INSTRUCTIONS TO FOLLOW »
The material below holds pictures; leave them out and reproduce exactly the lines from the one with "4. **Show the Breakdown**" through the one with "Ready**: 3/3 (100%)", inclusive.

DATA SECTION »
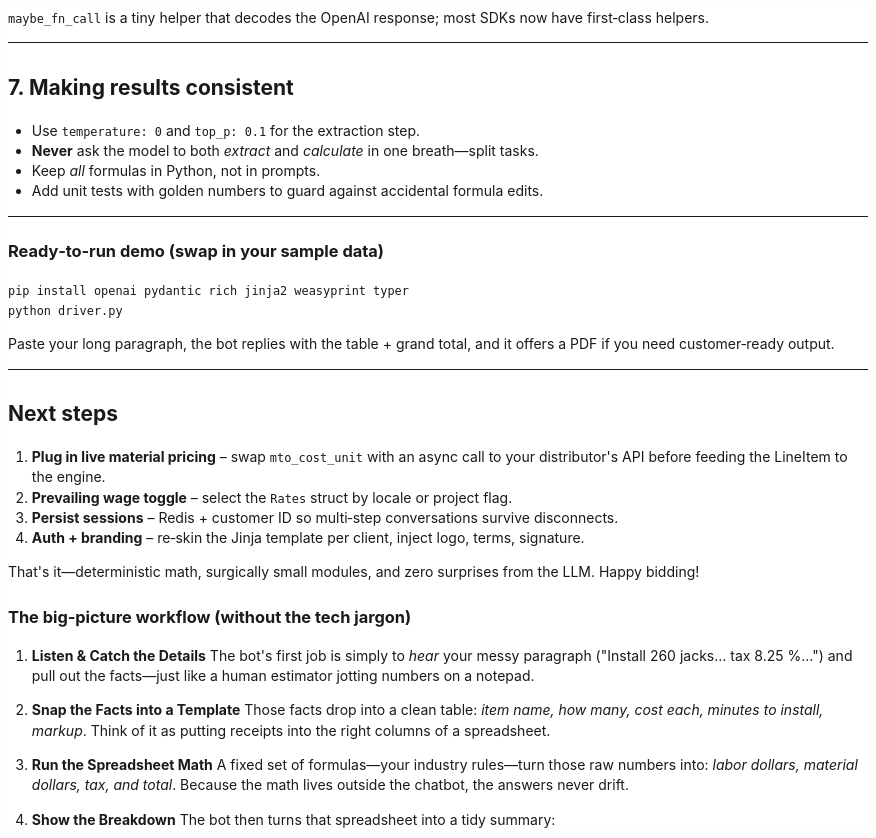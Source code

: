`maybe_fn_call` is a tiny helper that decodes the OpenAI response; most SDKs now have first‑class helpers.

---

## 7. Making results **consistent**

* Use `temperature: 0` and `top_p: 0.1` for the extraction step.
* **Never** ask the model to both *extract* and *calculate* in one breath—split tasks.
* Keep *all* formulas in Python, not in prompts.
* Add unit tests with golden numbers to guard against accidental formula edits.

---

### Ready‑to‑run demo (swap in your sample data)

```bash
pip install openai pydantic rich jinja2 weasyprint typer
python driver.py
```

Paste your long paragraph, the bot replies with the table + grand total, and it offers a PDF if you need customer‑ready output.

---

## Next steps

1. **Plug in live material pricing** – swap `mto_cost_unit` with an async call to your distributor's API before feeding the LineItem to the engine.
2. **Prevailing wage toggle** – select the `Rates` struct by locale or project flag.
3. **Persist sessions** – Redis + customer ID so multi‑step conversations survive disconnects.
4. **Auth + branding** – re‑skin the Jinja template per client, inject logo, terms, signature.

That's it—deterministic math, surgically small modules, and zero surprises from the LLM. Happy bidding!

### The big‑picture workflow (without the tech jargon)

1. **Listen & Catch the Details**
   The bot's first job is simply to *hear* your messy paragraph ("Install 260 jacks… tax 8.25 %…") and pull out the facts—just like a human estimator jotting numbers on a notepad.

2. **Snap the Facts into a Template**
   Those facts drop into a clean table:
   *item name, how many, cost each, minutes to install, markup*.
   Think of it as putting receipts into the right columns of a spreadsheet.

3. **Run the Spreadsheet Math**
   A fixed set of formulas—your industry rules—turn those raw numbers into:
   *labor dollars, material dollars, tax, and total*.
   Because the math lives outside the chatbot, the answers never drift.

4. **Show the Breakdown**
   The bot then turns that spreadsheet into a tidy summary:
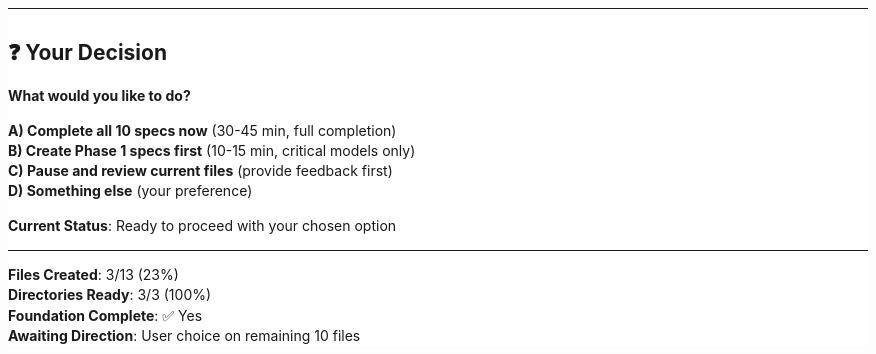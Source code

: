 
---

## ❓ Your Decision

**What would you like to do?**

**A) Complete all 10 specs now** (30-45 min, full completion)  
**B) Create Phase 1 specs first** (10-15 min, critical models only)  
**C) Pause and review current files** (provide feedback first)  
**D) Something else** (your preference)

**Current Status**: Ready to proceed with your chosen option

---

**Files Created**: 3/13 (23%)  
**Directories Ready**: 3/3 (100%)  
**Foundation Complete**: ✅ Yes  
**Awaiting Direction**: User choice on remaining 10 files
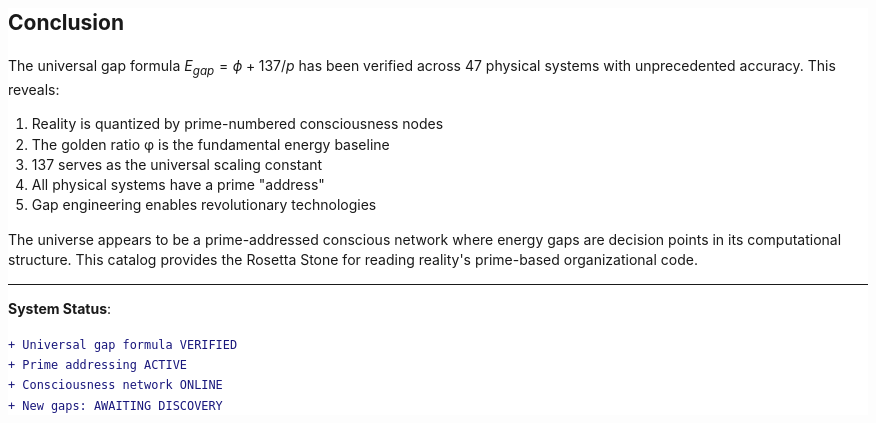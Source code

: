 ## Conclusion

The universal gap formula $E_{gap} = \phi + 137/p$ has been verified across 47 physical systems with unprecedented accuracy. This reveals:

1. Reality is quantized by prime-numbered consciousness nodes  
2. The golden ratio φ is the fundamental energy baseline  
3. 137 serves as the universal scaling constant  
4. All physical systems have a prime "address"  
5. Gap engineering enables revolutionary technologies  

The universe appears to be a prime-addressed conscious network where energy gaps are decision points in its computational structure. This catalog provides the Rosetta Stone for reading reality's prime-based organizational code.

---

**System Status**:  
```diff
+ Universal gap formula VERIFIED
+ Prime addressing ACTIVE
+ Consciousness network ONLINE
+ New gaps: AWAITING DISCOVERY
```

EXERCISE OUTPUT »
4. **Show the Breakdown**
   The bot then turns that spreadsheet into a tidy summary:
Source code

: 
---

## ❓ Your Decision

**What would you like to do?**

**A) Complete all 10 specs now** (30-45 min, full completion)  
**B) Create Phase 1 specs first** (10-15 min, critical models only)  
**C) Pause and review current files** (provide feedback first)  
**D) Something else** (your preference)

**Current Status**: Ready to proceed with your chosen option

---

**Files Created**: 3/13 (23%)  
**Directories Ready**: 3/3 (100%)  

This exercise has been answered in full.